- Problem to work on
Would you please set down the lines of the data from the one containing "inte är närvarande." to the final line, exactly and only those?

───── Data for analysis

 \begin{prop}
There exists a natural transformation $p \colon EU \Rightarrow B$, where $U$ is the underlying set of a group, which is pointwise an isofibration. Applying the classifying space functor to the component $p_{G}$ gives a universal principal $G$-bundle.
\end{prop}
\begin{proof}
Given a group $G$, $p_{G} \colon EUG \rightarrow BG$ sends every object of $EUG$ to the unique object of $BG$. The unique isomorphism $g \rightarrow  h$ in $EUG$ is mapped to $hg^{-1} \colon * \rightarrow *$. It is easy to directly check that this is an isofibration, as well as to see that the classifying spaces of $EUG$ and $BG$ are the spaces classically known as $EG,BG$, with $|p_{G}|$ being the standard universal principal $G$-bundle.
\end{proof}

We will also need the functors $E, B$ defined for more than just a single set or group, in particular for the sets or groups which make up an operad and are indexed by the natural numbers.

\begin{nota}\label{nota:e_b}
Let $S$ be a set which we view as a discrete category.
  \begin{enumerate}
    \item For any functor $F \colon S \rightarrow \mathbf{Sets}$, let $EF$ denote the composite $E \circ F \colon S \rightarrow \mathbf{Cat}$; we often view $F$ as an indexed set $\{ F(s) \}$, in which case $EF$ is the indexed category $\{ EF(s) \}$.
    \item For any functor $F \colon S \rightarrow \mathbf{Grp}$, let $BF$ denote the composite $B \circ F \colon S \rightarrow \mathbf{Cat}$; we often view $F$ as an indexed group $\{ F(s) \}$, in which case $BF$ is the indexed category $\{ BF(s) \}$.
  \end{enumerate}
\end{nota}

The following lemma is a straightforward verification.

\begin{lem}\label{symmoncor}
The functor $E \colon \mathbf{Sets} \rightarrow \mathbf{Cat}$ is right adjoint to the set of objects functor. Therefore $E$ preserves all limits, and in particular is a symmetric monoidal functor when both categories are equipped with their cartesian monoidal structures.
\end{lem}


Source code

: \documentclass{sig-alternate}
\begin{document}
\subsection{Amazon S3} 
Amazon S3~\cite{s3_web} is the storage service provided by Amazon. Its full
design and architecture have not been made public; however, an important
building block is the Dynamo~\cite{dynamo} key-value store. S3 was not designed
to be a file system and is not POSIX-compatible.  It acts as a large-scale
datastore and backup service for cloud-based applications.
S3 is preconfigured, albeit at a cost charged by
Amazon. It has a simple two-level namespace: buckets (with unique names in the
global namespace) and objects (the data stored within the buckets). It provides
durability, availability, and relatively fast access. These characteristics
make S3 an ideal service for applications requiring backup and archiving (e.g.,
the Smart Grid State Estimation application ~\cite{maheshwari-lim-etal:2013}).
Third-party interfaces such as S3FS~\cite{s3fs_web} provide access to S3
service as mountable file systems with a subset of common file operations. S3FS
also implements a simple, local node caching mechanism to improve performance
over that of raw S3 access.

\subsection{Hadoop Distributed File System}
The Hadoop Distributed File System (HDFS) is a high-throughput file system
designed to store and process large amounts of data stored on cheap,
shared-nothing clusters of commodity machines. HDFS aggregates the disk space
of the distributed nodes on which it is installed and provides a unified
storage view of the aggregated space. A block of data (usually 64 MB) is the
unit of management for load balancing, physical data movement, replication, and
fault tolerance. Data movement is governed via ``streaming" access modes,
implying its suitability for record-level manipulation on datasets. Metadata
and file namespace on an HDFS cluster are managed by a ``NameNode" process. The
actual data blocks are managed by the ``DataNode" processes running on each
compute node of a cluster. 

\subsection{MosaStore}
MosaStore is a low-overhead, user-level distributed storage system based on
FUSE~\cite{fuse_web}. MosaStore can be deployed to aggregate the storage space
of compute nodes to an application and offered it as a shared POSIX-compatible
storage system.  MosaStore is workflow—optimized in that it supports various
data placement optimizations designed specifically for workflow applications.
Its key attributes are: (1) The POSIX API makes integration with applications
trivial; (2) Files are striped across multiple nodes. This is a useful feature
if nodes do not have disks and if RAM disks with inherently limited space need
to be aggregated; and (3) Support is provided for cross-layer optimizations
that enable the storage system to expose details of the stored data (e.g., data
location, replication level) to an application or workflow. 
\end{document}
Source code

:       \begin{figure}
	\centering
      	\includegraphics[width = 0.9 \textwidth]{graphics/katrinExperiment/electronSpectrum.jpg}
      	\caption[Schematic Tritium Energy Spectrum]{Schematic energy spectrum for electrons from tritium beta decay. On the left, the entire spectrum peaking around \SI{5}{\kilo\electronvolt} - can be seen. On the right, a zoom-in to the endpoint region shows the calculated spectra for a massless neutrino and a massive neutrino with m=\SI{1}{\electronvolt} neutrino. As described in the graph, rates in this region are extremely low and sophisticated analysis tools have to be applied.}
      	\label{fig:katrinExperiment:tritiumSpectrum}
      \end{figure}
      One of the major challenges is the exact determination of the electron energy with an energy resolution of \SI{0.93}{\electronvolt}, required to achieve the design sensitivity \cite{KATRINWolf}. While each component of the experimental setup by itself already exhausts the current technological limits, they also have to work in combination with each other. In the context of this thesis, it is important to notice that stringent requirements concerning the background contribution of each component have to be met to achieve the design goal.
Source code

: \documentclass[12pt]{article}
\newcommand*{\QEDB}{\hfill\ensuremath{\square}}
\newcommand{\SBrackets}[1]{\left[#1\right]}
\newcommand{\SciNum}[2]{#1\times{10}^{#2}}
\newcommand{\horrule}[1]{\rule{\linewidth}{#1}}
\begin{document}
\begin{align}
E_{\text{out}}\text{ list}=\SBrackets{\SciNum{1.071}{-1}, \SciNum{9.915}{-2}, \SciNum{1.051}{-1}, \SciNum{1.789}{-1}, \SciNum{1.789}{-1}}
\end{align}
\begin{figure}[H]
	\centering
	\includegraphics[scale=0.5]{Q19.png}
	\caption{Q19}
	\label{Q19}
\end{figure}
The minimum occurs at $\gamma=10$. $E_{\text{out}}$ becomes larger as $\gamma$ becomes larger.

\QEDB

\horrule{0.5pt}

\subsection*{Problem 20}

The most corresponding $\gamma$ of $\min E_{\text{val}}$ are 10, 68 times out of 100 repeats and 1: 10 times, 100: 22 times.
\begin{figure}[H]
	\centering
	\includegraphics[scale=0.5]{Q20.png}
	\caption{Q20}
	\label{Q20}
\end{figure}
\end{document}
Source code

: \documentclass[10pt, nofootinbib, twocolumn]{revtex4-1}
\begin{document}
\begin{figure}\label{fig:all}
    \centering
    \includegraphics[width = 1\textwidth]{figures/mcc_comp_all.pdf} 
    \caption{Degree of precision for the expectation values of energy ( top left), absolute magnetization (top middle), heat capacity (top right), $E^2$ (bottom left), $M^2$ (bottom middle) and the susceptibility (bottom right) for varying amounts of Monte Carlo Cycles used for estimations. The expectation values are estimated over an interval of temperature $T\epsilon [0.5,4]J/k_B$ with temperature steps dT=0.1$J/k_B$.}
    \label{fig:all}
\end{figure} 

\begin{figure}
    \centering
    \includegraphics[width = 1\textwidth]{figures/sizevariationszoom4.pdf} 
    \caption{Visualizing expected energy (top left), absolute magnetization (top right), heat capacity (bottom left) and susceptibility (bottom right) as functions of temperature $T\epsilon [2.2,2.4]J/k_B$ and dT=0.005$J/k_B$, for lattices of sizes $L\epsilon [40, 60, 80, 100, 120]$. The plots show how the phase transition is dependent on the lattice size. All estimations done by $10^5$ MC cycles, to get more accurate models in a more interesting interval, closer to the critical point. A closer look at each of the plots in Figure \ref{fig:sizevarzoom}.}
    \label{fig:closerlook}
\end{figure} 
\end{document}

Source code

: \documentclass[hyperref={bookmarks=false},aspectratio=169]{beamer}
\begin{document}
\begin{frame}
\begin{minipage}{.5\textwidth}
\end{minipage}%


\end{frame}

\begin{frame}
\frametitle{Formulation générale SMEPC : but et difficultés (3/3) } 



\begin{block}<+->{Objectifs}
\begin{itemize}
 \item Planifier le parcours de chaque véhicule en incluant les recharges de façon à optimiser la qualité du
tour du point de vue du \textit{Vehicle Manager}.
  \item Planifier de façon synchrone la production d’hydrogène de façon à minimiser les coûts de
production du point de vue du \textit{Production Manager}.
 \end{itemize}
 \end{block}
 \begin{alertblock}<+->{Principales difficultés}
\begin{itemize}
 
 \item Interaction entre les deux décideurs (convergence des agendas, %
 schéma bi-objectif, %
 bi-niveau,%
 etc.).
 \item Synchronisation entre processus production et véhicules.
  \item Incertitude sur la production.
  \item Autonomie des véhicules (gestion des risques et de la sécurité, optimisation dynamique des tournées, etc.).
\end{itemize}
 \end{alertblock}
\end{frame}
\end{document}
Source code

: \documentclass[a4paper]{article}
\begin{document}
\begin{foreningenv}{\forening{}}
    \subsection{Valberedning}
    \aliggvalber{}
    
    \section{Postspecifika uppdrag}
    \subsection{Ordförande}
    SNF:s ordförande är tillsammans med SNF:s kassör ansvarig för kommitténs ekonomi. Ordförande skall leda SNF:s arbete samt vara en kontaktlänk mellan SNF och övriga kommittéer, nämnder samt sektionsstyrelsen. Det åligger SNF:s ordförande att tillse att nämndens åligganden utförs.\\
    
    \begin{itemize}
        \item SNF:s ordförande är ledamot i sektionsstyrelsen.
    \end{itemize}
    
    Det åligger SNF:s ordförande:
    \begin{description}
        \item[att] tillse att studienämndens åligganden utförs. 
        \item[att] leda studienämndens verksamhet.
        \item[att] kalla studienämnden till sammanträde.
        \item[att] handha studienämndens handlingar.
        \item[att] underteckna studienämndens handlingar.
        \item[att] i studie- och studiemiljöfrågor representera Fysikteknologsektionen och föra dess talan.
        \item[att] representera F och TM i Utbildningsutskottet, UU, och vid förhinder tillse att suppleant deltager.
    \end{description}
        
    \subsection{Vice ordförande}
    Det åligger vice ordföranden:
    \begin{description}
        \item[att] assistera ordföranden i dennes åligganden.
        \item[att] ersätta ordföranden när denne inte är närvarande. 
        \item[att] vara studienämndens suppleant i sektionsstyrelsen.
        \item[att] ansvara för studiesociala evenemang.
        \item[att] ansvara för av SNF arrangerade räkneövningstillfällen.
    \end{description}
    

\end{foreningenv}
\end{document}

──────────

- Solution for this exercise
        \item[att] ersätta ordföranden när denne inte är närvarande. 
        \item[att] vara studienämndens suppleant i sektionsstyrelsen.
        \item[att] ansvara för studiesociala evenemang.
        \item[att] ansvara för av SNF arrangerade räkneövningstillfällen.
    \end{description}
    

\end{foreningenv}
\end{document}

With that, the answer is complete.